Policies for temporary agency work in Japan commenced for the good reason of creation of a specialist labor market that would be suitable for the lifestyles of women with strong educational backgrounds. The aforementioned policies targeted specialist personnel only. However, this limitation was considered to be divergent from the global trend (i.e., temporary agency work originally involves temporary labor demand). In 1999, the focus shifted to the temporary dispatching that did not limit targeted operations. Furthermore, in 2003, the limitation on the period for “specialist dispatching” was eliminated, while the limitation on the period for “other dispatched workers” was changed from 1 year to 3 years. As such, the nature of temporary agency work began to decouple from the basic concept of response to temporary labor demands. With the amendment in question, specialist dispatching would be abolished. However, the amendment does not make the act solely for the temporary operation dispatching, but further exacerbate the lack of principles. Whether or not dispatched worker contracts are based on fixed terms or unfixed terms is a key factor. Therefore, this amendment has caused increased confusion regarding the original purpose of temporary operation dispatching. If the amendment is to stick to the original policy for responses to temporary operation demands, it is not reasonable for the limitation on a dispatching period to be eliminated, even if workers are hired by dispatching business operators on an unfixed-term basis.

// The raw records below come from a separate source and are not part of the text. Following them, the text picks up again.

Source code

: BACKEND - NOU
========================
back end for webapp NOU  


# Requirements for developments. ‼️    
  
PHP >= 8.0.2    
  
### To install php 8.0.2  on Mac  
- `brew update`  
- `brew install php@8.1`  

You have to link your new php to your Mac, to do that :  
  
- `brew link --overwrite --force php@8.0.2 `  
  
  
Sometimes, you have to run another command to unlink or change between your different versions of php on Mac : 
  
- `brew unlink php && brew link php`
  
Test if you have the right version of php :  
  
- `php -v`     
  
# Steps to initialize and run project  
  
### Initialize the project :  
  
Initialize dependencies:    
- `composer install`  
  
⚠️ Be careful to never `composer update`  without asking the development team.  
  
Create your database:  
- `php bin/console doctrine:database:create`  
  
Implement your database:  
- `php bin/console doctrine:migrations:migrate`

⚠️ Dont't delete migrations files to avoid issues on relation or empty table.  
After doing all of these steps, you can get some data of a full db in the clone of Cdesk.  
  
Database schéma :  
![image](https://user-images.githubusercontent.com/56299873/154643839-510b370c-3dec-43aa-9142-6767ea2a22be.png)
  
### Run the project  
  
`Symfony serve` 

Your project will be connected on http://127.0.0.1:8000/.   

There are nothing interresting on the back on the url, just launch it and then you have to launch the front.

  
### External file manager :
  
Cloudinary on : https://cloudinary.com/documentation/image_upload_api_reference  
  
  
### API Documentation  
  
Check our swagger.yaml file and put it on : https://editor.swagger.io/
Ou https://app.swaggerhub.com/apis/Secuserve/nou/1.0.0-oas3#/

Or, if it intends for dispatched workers to be hired on an unfixed-term basis, even if such workers undertake indirect employment (although it would be meaningless to make workers continue to be hired in temporary staff recruitment agencies which undertake no other substantial business), the condition that the duration for dispatching must be limited to 3 years on an individual basis does not make sense. This condition would simply be a matter of convenience that would allow temporary staff recruitment agencies to avoid conversion into unfixed-term contracts (Article 18 of the Labor Contract Act).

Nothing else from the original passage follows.